Stored data:
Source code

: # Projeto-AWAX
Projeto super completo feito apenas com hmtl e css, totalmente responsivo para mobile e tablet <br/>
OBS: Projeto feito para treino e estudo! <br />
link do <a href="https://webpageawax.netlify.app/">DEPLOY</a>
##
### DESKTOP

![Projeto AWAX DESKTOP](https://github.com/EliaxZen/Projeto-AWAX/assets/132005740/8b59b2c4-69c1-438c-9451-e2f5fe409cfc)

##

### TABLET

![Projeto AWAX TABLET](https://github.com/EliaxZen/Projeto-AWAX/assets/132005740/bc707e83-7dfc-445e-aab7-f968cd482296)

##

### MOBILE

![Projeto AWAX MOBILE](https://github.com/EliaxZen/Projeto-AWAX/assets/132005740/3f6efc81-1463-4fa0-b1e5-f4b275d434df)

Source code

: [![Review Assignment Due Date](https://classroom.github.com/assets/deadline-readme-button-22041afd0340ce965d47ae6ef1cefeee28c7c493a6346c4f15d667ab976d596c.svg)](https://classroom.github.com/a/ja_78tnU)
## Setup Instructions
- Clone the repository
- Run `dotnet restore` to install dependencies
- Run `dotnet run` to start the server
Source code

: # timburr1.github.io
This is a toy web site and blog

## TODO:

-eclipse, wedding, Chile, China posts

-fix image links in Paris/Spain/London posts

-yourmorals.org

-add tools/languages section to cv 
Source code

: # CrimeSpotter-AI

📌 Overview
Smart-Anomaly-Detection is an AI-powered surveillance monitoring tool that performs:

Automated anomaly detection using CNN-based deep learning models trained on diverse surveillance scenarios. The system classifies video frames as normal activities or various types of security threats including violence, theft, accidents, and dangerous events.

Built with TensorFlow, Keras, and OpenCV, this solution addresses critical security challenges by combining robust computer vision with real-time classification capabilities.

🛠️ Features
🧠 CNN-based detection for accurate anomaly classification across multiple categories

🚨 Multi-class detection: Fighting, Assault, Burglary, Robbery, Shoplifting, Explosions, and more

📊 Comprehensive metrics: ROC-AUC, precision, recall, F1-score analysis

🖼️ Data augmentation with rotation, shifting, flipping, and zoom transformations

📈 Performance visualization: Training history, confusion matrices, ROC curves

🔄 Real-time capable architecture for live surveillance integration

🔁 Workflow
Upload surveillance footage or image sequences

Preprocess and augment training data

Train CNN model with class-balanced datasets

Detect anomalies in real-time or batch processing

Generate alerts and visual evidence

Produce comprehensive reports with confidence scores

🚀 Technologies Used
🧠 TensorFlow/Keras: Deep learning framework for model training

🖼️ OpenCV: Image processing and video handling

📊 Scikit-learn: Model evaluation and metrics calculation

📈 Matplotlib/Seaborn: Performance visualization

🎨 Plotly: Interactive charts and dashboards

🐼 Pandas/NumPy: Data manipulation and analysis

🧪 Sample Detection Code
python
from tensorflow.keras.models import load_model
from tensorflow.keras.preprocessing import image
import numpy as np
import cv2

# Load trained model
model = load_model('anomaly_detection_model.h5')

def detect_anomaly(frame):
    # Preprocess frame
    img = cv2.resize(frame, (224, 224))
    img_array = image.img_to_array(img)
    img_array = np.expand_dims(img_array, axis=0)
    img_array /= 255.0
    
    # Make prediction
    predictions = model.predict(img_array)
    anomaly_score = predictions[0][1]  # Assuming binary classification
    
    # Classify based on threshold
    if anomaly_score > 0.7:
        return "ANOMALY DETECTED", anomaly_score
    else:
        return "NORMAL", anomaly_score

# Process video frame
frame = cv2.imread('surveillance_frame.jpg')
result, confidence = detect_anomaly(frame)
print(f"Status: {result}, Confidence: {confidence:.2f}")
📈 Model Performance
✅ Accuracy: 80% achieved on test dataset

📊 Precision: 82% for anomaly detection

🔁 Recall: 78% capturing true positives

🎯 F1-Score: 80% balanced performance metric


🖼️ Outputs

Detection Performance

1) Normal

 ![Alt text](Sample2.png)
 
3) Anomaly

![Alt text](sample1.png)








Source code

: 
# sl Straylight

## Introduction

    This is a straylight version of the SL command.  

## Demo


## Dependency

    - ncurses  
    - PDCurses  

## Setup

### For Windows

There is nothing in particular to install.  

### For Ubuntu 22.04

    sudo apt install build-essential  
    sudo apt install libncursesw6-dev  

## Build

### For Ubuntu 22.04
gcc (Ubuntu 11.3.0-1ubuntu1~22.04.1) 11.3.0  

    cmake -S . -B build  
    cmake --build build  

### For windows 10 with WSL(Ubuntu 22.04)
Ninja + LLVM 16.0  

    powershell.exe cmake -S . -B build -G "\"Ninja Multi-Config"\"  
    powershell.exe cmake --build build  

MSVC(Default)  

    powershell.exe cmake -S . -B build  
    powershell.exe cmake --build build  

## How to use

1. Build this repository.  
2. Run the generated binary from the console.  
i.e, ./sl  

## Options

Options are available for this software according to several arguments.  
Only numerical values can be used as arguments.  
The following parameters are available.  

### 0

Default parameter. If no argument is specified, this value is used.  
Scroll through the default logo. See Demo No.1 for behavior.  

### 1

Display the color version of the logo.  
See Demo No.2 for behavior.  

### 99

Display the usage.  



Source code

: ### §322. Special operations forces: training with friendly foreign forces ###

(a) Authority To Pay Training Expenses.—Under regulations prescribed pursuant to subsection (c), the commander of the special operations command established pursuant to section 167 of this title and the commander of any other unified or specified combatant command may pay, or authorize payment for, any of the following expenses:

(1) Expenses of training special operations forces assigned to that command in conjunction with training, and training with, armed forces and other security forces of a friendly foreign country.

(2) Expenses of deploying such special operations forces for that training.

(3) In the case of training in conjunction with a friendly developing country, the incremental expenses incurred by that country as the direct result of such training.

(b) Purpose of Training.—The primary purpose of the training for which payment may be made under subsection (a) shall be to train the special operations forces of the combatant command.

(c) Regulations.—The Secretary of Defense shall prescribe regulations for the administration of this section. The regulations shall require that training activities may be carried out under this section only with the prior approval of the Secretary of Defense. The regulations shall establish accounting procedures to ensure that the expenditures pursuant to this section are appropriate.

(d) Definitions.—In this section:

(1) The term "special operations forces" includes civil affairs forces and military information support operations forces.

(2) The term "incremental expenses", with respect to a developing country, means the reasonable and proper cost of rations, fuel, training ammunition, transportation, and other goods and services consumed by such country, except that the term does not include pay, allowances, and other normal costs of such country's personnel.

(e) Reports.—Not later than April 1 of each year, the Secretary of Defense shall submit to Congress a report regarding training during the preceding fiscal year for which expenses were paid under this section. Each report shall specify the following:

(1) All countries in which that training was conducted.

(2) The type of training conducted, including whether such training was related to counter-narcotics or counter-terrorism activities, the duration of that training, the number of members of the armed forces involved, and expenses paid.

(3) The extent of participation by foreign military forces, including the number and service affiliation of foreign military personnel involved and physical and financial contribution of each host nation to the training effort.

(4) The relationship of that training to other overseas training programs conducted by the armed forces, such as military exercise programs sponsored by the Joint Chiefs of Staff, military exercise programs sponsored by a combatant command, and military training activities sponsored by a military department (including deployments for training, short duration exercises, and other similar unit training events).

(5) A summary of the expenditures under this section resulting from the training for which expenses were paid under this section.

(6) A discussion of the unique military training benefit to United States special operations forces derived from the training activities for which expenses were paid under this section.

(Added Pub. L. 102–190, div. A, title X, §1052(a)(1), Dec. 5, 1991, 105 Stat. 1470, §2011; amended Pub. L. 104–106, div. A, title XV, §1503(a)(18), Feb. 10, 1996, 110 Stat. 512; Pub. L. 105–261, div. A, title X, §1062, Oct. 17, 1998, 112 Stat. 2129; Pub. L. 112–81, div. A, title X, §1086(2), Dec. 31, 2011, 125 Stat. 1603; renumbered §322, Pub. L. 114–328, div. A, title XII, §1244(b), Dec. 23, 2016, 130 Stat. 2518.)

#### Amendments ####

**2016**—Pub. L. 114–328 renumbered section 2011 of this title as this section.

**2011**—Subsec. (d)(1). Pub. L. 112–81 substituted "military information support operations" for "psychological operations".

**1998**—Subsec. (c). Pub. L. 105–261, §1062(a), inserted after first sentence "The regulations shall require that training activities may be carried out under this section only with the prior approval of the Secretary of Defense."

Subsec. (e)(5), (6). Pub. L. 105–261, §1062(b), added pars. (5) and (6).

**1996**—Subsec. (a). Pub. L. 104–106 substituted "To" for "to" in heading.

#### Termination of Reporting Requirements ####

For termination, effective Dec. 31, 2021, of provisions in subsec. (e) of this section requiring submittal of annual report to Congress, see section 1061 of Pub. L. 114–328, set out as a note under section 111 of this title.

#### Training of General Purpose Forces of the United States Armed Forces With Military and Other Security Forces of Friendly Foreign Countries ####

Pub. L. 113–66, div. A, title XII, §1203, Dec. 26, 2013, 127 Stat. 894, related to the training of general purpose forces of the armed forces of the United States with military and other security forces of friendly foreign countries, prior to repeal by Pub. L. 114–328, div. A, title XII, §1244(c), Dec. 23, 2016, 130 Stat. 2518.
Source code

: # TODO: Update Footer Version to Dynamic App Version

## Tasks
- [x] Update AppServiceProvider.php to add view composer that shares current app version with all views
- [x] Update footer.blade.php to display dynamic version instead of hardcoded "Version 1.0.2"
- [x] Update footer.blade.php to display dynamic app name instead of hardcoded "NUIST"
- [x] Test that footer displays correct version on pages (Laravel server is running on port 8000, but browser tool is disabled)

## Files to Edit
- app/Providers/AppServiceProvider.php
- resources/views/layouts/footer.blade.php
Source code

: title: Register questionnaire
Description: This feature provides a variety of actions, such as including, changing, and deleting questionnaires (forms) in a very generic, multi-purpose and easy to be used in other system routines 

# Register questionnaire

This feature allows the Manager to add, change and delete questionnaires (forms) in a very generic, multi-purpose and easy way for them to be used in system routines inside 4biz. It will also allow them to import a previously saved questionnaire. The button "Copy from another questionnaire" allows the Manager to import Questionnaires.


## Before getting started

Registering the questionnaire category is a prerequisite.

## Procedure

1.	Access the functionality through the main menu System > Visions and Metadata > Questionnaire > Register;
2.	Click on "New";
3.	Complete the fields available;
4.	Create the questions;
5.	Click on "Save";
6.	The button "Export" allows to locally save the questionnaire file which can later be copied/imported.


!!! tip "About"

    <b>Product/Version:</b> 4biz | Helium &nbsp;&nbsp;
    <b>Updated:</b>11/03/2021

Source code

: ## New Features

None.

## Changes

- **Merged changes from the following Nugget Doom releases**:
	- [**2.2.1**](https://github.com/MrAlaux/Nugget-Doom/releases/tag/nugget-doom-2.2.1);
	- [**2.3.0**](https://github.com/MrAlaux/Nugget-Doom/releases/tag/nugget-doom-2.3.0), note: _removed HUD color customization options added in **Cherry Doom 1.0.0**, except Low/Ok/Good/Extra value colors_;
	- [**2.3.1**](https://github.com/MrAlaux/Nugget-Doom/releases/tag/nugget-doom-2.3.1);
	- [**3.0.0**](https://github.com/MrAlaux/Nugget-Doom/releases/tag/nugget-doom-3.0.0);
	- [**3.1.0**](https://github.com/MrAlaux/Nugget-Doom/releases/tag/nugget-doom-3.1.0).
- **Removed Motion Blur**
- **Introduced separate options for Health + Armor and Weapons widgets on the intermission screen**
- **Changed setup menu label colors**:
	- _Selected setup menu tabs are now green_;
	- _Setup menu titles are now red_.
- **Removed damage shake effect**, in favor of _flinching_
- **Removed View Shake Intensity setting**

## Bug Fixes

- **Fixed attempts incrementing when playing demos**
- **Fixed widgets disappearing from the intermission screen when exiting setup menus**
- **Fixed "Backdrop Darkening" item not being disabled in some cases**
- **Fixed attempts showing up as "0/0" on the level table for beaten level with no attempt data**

Requirement:
A word-for-word copy of the lines above from the one with "recall, F1-score analysis" through the one with "Train CNN model with class-balanced datasets", inclusive, is the only output wanted.

Written response:
📊 Comprehensive metrics: ROC-AUC, precision, recall, F1-score analysis

🖼️ Data augmentation with rotation, shifting, flipping, and zoom transformations

📈 Performance visualization: Training history, confusion matrices, ROC curves

🔄 Real-time capable architecture for live surveillance integration

🔁 Workflow
Upload surveillance footage or image sequences

Preprocess and augment training data

Train CNN model with class-balanced datasets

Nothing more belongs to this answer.